----- SOURCE RECORDS -----

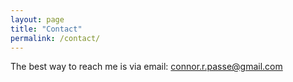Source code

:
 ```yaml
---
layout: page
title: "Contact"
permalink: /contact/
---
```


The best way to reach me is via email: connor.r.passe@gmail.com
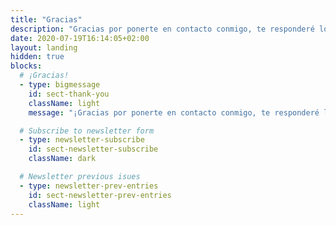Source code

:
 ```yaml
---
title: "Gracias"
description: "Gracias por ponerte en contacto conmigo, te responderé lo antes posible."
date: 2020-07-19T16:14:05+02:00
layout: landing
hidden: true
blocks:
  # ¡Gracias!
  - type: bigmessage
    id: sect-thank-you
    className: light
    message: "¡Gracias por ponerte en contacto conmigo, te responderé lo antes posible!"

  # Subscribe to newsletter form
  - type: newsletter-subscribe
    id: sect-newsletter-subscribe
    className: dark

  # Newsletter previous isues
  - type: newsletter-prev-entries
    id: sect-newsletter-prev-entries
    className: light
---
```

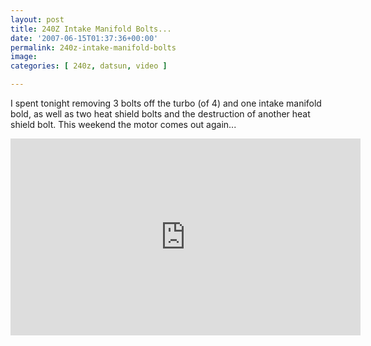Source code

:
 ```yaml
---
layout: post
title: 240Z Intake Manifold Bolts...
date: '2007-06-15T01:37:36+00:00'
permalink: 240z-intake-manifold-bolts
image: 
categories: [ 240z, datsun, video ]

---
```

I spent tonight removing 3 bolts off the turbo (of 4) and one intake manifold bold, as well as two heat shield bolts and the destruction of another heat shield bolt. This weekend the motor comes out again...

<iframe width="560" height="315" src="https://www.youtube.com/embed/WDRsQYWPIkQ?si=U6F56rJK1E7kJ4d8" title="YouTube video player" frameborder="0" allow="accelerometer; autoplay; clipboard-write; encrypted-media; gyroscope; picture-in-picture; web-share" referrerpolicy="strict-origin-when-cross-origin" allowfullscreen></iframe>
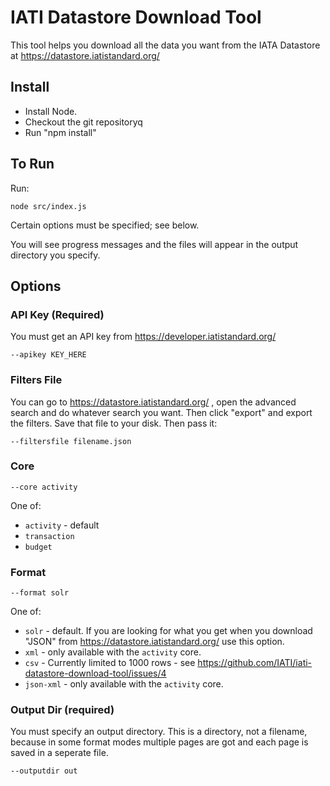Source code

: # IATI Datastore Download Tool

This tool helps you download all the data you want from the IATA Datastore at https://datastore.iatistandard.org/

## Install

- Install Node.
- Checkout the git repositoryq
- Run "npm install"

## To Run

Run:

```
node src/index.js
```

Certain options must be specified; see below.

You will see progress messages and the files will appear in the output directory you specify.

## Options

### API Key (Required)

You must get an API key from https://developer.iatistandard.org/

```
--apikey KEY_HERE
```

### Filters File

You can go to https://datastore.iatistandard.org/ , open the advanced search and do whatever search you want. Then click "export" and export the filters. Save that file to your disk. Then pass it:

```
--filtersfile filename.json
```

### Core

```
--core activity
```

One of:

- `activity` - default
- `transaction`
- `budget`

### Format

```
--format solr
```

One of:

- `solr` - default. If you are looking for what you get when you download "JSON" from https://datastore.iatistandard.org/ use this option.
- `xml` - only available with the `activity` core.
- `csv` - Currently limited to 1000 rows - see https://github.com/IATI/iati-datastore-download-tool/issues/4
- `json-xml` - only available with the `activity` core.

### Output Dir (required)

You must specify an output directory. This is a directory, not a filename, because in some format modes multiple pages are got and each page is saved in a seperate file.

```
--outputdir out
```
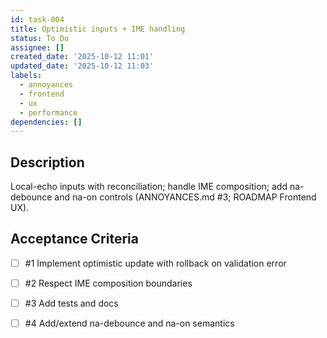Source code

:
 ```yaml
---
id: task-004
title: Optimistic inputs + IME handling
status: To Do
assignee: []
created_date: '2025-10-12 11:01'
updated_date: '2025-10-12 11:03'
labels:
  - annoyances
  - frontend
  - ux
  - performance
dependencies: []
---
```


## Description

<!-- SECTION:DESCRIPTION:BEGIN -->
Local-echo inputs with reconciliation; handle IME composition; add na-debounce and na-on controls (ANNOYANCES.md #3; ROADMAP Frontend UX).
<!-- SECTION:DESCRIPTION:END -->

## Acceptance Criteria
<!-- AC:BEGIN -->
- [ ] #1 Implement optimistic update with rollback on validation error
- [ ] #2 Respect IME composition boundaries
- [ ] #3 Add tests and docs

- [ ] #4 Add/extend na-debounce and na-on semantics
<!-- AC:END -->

-----

### TASK DETAILS
Reproduce each line of the records exactly and exclude any images.

### REPLY
Source code

:
 ```yaml
---
layout: page
title: "Contact"
permalink: /contact/
---
```


The best way to reach me is via email: connor.r.passe@gmail.com
Source code

:
 ```yaml
---
title: "Gracias"
description: "Gracias por ponerte en contacto conmigo, te responderé lo antes posible."
date: 2020-07-19T16:14:05+02:00
layout: landing
hidden: true
blocks:
  # ¡Gracias!
  - type: bigmessage
    id: sect-thank-you
    className: light
    message: "¡Gracias por ponerte en contacto conmigo, te responderé lo antes posible!"

  # Subscribe to newsletter form
  - type: newsletter-subscribe
    id: sect-newsletter-subscribe
    className: dark

  # Newsletter previous isues
  - type: newsletter-prev-entries
    id: sect-newsletter-prev-entries
    className: light
---
```

Source code

:
 ```yaml
---
layout: post
title: 240Z Intake Manifold Bolts...
date: '2007-06-15T01:37:36+00:00'
permalink: 240z-intake-manifold-bolts
image: 
categories: [ 240z, datsun, video ]

---
```

I spent tonight removing 3 bolts off the turbo (of 4) and one intake manifold bold, as well as two heat shield bolts and the destruction of another heat shield bolt. This weekend the motor comes out again...

<iframe width="560" height="315" src="https://www.youtube.com/embed/WDRsQYWPIkQ?si=U6F56rJK1E7kJ4d8" title="YouTube video player" frameborder="0" allow="accelerometer; autoplay; clipboard-write; encrypted-media; gyroscope; picture-in-picture; web-share" referrerpolicy="strict-origin-when-cross-origin" allowfullscreen></iframe>
Source code

: # IATI Datastore Download Tool

This tool helps you download all the data you want from the IATA Datastore at https://datastore.iatistandard.org/

## Install

- Install Node.
- Checkout the git repositoryq
- Run "npm install"

## To Run

Run:

```
node src/index.js
```

Certain options must be specified; see below.

You will see progress messages and the files will appear in the output directory you specify.

## Options

### API Key (Required)

You must get an API key from https://developer.iatistandard.org/

```
--apikey KEY_HERE
```

### Filters File

You can go to https://datastore.iatistandard.org/ , open the advanced search and do whatever search you want. Then click "export" and export the filters. Save that file to your disk. Then pass it:

```
--filtersfile filename.json
```

### Core

```
--core activity
```

One of:

- `activity` - default
- `transaction`
- `budget`

### Format

```
--format solr
```

One of:

- `solr` - default. If you are looking for what you get when you download "JSON" from https://datastore.iatistandard.org/ use this option.
- `xml` - only available with the `activity` core.
- `csv` - Currently limited to 1000 rows - see https://github.com/IATI/iati-datastore-download-tool/issues/4
- `json-xml` - only available with the `activity` core.

### Output Dir (required)

You must specify an output directory. This is a directory, not a filename, because in some format modes multiple pages are got and each page is saved in a seperate file.

```
--outputdir out
```
Source code

:
 ```yaml
---
id: task-004
title: Optimistic inputs + IME handling
status: To Do
assignee: []
created_date: '2025-10-12 11:01'
updated_date: '2025-10-12 11:03'
labels:
  - annoyances
  - frontend
  - ux
  - performance
dependencies: []
---
```


## Description

<!-- SECTION:DESCRIPTION:BEGIN -->
Local-echo inputs with reconciliation; handle IME composition; add na-debounce and na-on controls (ANNOYANCES.md #3; ROADMAP Frontend UX).
<!-- SECTION:DESCRIPTION:END -->

## Acceptance Criteria
<!-- AC:BEGIN -->
- [ ] #1 Implement optimistic update with rollback on validation error
- [ ] #2 Respect IME composition boundaries
- [ ] #3 Add tests and docs

- [ ] #4 Add/extend na-debounce and na-on semantics
<!-- AC:END -->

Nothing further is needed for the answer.